Das Onbu hat einen eigenen Willen und bewegt sich gemächlich durch die postapokalyptische Welt – daher das Wort "Wandering" im Titel –, schläft zwischendurch und isst hier und da etwas. Währenddessen sehen wir zu, dass wir auf seinem Rücken ein neues Dorf aufbauen und so lange wie möglich überleben, während wir gleichzeitig versuchen, ein gutes Verhältnis zu unserem Wirt zu halten. Das tun wir nicht nur aus Nächstenliebe, sondern auch aus Eigeninteresse – aber mehr dazu später.

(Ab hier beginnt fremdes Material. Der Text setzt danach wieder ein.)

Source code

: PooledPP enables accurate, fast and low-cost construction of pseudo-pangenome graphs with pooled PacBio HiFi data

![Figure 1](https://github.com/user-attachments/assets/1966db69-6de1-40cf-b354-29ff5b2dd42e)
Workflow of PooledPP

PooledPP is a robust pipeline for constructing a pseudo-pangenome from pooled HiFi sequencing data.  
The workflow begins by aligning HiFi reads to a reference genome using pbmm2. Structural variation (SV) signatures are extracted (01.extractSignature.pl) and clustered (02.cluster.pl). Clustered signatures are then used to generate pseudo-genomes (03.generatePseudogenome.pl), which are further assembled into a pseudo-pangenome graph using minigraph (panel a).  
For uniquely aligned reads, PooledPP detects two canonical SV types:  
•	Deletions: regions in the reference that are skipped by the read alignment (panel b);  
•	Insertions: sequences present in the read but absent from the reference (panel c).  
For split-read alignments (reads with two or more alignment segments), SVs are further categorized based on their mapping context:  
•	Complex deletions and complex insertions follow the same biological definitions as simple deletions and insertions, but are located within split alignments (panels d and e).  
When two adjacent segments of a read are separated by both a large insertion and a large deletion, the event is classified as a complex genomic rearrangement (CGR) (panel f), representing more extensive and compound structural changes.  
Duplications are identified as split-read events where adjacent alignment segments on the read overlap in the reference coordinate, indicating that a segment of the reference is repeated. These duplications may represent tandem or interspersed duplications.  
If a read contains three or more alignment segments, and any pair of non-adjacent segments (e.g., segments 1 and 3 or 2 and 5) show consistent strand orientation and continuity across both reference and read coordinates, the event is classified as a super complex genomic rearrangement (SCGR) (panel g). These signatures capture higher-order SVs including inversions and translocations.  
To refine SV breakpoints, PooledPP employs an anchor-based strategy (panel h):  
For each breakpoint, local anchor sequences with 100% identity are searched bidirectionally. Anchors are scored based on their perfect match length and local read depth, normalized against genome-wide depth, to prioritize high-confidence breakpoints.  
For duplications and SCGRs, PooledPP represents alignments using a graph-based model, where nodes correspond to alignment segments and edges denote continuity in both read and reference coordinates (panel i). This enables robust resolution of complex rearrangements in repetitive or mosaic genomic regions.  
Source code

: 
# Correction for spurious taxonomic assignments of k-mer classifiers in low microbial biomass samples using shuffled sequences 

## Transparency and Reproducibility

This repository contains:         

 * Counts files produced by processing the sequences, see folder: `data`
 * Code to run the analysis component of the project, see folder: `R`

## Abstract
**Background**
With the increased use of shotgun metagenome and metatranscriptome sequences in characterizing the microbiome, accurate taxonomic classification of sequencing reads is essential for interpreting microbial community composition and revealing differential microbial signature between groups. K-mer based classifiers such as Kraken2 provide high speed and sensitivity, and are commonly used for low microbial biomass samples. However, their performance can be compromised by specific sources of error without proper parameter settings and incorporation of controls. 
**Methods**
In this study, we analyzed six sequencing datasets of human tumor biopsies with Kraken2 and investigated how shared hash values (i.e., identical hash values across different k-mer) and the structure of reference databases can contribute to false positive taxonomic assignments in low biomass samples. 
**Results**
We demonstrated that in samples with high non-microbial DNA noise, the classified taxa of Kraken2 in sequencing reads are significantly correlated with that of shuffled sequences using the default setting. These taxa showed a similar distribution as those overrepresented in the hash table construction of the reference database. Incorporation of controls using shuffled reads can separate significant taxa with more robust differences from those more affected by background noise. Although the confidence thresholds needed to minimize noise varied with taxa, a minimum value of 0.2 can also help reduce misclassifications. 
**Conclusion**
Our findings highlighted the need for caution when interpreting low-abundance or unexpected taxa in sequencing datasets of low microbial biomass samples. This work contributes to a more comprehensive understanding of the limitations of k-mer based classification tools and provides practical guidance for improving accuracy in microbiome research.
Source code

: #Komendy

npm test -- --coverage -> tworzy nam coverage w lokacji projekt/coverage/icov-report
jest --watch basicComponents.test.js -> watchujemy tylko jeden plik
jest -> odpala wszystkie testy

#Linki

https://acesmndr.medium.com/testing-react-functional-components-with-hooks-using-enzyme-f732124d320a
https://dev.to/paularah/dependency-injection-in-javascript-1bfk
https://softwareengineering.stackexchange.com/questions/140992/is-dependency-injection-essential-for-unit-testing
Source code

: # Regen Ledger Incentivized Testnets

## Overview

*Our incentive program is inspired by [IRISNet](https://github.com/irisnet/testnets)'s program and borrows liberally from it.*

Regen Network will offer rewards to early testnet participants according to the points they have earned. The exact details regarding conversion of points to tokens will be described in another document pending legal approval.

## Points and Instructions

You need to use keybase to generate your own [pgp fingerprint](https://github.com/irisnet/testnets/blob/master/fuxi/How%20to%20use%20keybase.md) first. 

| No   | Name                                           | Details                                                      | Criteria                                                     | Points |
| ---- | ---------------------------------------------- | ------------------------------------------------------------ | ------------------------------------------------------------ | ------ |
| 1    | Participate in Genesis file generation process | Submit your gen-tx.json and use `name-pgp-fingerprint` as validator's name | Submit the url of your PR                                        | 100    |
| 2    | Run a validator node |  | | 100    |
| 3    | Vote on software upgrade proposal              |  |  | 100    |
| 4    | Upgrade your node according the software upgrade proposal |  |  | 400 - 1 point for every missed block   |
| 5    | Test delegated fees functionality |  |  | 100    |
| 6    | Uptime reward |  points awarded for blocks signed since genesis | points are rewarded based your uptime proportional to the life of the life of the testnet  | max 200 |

Grafik und Sound wie in einem Anime

Während vergangener Gaming-Events hatte The Wandering Village stets für Aufsehen gesorgt. Und das lag nicht nur am ausgefallenen Setting, sondern auch an der Grafik, derer sich das kleine Indie-Team bedient. Denn diese bemüht sich gar nicht erst um Fotorealismus, sondern orientiert sich viel mehr an den Animefilmen des legendären Studio Ghibli ("Mein Nachbar Totoro", "Prinzessin Mononoke"), wie auch im nachfolgenden Trailer unschwer zu erkennen ist.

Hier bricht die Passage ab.